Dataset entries
- - - -
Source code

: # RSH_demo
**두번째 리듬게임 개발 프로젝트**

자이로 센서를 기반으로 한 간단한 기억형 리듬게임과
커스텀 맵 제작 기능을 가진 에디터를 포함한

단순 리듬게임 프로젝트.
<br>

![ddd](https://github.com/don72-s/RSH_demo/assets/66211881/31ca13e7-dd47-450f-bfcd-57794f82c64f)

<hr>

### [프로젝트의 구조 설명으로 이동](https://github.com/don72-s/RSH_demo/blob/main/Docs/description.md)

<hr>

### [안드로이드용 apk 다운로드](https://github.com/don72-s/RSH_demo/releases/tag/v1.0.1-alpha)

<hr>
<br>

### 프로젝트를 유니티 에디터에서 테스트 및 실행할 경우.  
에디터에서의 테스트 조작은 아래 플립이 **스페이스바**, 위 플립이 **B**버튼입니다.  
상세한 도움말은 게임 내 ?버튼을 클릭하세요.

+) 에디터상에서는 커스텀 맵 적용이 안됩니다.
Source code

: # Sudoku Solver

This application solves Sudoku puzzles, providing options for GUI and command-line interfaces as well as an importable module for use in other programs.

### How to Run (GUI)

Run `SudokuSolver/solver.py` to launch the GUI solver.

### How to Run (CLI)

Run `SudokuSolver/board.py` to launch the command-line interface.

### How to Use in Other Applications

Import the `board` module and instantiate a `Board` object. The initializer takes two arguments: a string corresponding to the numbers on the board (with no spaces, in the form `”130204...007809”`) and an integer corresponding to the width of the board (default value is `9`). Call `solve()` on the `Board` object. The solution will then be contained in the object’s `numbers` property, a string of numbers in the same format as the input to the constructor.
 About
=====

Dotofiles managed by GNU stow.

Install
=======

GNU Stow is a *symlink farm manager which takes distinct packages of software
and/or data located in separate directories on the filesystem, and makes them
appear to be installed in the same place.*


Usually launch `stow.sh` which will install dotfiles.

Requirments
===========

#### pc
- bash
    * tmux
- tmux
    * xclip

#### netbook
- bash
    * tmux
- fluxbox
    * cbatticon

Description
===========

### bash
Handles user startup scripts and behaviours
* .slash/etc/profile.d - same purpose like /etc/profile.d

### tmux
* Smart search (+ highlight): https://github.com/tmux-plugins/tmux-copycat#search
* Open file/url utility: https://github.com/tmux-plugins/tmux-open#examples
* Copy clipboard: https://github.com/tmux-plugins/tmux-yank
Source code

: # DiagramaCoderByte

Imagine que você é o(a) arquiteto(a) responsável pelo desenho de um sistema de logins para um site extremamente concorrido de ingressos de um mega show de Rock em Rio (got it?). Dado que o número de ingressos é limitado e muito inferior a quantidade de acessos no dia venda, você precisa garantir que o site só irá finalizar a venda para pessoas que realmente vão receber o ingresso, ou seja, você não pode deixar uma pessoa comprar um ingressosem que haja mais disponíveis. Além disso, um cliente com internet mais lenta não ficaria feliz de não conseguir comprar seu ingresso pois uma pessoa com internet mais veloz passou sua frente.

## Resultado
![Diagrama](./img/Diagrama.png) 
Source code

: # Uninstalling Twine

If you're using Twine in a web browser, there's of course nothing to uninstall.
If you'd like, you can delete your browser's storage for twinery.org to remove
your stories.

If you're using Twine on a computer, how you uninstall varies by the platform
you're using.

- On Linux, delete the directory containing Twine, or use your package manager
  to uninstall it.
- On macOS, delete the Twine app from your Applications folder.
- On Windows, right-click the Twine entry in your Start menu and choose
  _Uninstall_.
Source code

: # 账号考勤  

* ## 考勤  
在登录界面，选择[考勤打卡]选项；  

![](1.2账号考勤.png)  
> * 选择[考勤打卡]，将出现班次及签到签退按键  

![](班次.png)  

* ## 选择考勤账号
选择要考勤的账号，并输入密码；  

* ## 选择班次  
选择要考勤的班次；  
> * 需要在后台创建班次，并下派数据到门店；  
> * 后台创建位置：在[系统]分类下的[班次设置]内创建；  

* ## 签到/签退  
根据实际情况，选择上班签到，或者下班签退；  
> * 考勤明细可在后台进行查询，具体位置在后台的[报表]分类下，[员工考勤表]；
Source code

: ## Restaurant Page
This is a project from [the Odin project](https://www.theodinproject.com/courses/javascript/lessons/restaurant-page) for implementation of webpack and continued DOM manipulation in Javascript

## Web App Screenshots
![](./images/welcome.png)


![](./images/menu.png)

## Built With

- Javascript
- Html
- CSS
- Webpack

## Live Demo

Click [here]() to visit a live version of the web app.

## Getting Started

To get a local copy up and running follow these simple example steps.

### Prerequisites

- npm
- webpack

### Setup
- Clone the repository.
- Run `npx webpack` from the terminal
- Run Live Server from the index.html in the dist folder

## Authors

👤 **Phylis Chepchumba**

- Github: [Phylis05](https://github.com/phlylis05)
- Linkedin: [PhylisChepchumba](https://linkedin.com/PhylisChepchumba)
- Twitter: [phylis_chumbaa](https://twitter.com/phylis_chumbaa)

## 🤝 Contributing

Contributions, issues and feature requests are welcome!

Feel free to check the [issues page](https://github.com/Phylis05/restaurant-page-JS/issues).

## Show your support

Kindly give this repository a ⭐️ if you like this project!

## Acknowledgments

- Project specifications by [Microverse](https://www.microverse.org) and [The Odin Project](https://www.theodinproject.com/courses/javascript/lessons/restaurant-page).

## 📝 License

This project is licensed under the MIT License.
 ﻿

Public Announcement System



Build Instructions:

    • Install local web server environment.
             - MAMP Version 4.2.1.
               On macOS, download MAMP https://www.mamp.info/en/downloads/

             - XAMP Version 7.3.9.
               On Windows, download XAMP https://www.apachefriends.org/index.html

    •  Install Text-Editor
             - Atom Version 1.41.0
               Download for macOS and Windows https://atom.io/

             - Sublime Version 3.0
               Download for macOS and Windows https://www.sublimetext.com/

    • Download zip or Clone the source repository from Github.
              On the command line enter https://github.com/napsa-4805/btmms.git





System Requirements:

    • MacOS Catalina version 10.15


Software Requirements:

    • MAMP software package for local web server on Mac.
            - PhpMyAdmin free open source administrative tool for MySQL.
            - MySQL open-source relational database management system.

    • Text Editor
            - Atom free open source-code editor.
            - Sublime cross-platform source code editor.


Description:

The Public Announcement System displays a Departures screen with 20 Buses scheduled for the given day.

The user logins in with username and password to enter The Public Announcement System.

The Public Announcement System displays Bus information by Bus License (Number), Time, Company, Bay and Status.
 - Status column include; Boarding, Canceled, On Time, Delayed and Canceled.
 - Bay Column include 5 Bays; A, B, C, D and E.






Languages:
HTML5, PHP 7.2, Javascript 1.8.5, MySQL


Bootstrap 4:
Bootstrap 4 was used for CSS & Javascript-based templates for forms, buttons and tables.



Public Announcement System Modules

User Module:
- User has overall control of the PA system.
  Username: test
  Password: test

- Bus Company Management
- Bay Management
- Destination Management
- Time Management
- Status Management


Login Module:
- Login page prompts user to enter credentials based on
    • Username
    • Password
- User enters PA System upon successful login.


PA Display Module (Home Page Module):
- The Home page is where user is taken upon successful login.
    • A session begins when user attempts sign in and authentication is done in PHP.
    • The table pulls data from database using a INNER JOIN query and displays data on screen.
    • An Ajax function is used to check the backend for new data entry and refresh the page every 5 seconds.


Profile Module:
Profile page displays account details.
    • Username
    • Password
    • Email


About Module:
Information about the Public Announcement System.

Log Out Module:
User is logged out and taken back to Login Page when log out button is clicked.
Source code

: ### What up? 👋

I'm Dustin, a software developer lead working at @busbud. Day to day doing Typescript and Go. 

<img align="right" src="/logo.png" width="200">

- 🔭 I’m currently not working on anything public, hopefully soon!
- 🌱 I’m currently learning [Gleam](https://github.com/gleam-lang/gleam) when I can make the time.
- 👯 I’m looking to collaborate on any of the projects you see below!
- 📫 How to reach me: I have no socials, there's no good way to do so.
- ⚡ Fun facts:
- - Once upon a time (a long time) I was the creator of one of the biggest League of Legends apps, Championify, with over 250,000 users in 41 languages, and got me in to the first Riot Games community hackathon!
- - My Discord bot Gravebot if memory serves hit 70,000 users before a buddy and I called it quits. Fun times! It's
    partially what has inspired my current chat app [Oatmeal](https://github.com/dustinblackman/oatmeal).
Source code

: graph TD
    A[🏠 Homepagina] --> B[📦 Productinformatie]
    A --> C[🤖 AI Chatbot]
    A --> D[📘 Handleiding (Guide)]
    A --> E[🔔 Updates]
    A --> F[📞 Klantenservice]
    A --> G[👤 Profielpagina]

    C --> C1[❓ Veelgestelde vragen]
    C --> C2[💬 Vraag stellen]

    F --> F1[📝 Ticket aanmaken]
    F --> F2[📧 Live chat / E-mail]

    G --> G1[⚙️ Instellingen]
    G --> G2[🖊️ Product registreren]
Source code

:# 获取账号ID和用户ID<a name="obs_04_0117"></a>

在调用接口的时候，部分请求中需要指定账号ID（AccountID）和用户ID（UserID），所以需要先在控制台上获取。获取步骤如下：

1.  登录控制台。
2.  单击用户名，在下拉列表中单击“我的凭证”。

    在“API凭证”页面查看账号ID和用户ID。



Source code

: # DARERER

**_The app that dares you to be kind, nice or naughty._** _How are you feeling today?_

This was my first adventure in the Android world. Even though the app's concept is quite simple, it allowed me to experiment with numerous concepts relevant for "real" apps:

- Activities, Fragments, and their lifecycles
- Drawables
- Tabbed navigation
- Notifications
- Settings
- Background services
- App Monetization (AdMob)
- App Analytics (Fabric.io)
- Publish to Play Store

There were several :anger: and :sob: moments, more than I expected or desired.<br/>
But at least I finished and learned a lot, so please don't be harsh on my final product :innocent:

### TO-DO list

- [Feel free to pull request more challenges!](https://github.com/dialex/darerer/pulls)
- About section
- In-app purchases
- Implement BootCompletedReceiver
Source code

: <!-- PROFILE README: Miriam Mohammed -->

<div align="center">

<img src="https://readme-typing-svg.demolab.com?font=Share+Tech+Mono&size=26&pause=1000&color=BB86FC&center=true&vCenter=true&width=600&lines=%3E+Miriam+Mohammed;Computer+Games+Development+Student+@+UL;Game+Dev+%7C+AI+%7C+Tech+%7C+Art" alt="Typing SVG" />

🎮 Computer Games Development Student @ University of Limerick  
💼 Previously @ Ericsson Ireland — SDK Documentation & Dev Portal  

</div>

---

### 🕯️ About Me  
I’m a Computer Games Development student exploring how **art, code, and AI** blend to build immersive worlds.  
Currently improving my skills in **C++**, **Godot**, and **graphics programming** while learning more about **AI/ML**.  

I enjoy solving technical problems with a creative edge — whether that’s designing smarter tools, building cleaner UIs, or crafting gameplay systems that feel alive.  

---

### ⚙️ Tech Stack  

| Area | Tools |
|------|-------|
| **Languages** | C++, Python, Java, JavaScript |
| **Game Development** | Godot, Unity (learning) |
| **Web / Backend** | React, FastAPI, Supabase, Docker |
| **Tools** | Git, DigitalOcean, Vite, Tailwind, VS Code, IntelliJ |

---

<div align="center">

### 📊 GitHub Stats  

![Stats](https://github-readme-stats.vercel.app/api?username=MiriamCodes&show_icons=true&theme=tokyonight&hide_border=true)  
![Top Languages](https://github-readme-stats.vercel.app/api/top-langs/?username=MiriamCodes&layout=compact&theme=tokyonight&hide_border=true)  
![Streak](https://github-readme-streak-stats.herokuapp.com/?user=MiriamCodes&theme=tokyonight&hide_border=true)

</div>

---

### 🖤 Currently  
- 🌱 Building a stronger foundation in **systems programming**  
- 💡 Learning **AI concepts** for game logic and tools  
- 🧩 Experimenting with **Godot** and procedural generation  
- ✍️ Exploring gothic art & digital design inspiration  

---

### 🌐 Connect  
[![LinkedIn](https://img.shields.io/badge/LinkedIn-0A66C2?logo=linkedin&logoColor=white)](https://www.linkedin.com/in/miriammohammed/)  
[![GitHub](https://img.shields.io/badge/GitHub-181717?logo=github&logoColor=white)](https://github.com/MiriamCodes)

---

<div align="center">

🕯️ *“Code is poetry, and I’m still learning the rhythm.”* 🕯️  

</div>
- - - -
What is needed is every line of the records above that contains the word "manager".

Reply:
GNU Stow is a *symlink farm manager which takes distinct packages of software
- On Linux, delete the directory containing Twine, or use your package manager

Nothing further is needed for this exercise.